Ella hit the jackpot of Little-Kid-With-a-Big-Mouth situations in the bathroom of Barnes and Noble last February. She claimed she had to pee, so she and I headed to the ladies' room. There were two other people in the restroom when we got there. One was washing her hands, the other was in one of the stalls. Ella didn't notice the latter until we were in the stall next to hers. "Mommy, is there someone else in here?" she asked, her voice reverberating off the tile floor and walls. "Yes, there's someone else in here," I said quietly. "Now hurry up and go to the bathroom." And then the noises started next door.

"Oops! Somebody passed gas!" Then, even louder, "Oops! Somebody passed gas again! Mommy, did you hear that gas?" And so started the litany of mortifying questions and play-by-play commentary.

"Okay, buddy, go potty," I whispered, hoping to hurry her along. But when I didn't answer her question, she posed it again. "Mommy, did you hear that gas?" "Yes, I heard it, now hurry up and go potty," I whispered in her ear.

She then started imitating the grunts that were now coming from next door. No amount of whispered bribes or hushed threats could stop her from laughing at each noise.

Finally, Ella peed. Thanking God, I lifted her off the seat. No sooner had she wiped, though, when the lady next door committed the ultimate act of fodder--she had a bowel movement.

"Mommy, did you hear that? Poops!" Ella yelled joyously. And then, sweet Jesus, the woman did it again. I had to get my two-year-old out of there, stat. But when I picked her up she proclaimed loudly, "I have to go poops, too!" "No, you don't," I tried to convince her, "Now let's go." And then, more noises next door. "Uh! Poops again!" "Shhhhh!" I hissed. "I do! I do have to go poops!" she said excitedly. And what do you say to that? With my luck, she really did have to go and I'd be the mom whose kid went in her pants because I didn't believe her, so I sighed and put her back on the toilet.

Try as she would (and she sure tried), Ella couldn't force out a sympathy bowl movement. Her efforts, though, were rewarded with a couple of toots of gas, after which she shrieked, "Did you hear that, Mommy? Gas! I passed gas, too!" I confirmed that I had, indeed, heard her accomplishment, and implored her, once again, to hurry up. "Hey, did you hear that?" she yelled through the stall wall. The noises next door had subsided and I heard the sound of toilet paper being pulled from the roll. It would be beyond embarrassing for us and the lady next door to come face-to-face, so now it was a race to get out of there before she emerged from her stall. I pulled Ella off the toilet and yanked her pants up. "I still have to poop! I still have to poop!" she protested and I threw her over my shoulder and headed for the door. There was no time for hand washing--we would have to use sanitizer. The skipped step wasn't going to get by her, though. "Mommy, we have to wash hands! We forgot to wash hands!" she yelled in dismay as the door swung shut behind us.

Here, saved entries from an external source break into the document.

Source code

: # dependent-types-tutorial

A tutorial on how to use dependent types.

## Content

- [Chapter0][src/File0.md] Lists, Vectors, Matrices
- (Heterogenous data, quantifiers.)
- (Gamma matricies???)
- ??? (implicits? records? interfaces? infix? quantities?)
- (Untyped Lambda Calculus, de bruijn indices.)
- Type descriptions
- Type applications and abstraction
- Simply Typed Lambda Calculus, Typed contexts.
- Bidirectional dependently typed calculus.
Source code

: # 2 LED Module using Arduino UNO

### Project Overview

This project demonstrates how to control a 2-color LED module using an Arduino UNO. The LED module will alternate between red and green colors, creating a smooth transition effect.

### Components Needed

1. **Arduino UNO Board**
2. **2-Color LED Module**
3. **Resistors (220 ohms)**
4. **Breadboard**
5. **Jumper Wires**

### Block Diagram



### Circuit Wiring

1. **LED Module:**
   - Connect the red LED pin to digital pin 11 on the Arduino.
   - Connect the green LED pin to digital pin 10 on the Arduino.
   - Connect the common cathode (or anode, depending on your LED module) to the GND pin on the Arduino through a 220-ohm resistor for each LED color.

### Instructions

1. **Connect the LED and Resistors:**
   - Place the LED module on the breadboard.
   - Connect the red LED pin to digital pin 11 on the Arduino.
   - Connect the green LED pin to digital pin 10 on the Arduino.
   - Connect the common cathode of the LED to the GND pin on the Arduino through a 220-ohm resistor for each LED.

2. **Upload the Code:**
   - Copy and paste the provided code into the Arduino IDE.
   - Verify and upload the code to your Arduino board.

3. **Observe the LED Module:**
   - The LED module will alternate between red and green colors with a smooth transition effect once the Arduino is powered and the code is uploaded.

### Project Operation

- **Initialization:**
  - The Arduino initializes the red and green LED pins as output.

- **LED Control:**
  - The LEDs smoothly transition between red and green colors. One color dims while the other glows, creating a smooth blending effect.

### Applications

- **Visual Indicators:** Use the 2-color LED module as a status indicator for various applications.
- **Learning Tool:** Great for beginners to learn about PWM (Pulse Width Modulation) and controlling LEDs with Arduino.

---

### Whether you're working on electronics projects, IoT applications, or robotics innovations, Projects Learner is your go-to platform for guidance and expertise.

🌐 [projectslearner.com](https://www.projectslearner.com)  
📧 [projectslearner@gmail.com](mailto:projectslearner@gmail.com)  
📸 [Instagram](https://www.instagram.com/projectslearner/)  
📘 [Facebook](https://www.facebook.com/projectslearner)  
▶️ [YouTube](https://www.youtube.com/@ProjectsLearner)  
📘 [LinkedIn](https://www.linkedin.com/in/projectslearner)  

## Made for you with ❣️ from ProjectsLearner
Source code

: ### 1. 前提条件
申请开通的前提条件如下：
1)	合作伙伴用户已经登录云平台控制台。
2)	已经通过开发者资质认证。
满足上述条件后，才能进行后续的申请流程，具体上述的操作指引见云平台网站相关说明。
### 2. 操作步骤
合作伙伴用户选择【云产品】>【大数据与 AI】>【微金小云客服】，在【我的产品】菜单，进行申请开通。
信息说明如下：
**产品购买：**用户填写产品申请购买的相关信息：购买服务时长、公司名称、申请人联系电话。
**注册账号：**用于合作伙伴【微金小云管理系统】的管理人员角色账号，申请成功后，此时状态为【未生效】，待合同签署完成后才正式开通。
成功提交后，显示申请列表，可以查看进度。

Just because we had narrowly escaped the world's most awkward bathroom situation didn't mean the humiliation was over, though. "Daddy, Mommy said I couldn't go poops and she wouldn't let me wash my hands!" Ella shouted across the store as soon as she saw Steve. Heads throughout the fiction and religion sections swiveled the get a good look at the loud mouthed little girl and her unsanitary mother. People in the cafe put down their lattes and scones in disgust. "What happened in there?" Steve asked. "And why didn't you let her poop?" "Look," I said, "What happens in the bathroom really ought to stay in the bathroom. Now let's get out of here--I have to pee."


  1. Oh gees. Sympathy here. My daughter does stuff like that, too. It is embarrassing (unless it is someone else doing it!)

  2. I am thinking of starting a comedy club in the women's bathroom of Peoria's B&N. The comments coming from kids in the stalls is better than most of the skits done on SNL over the last 10 years.

  3. I'm wetting my pants! That was so funny!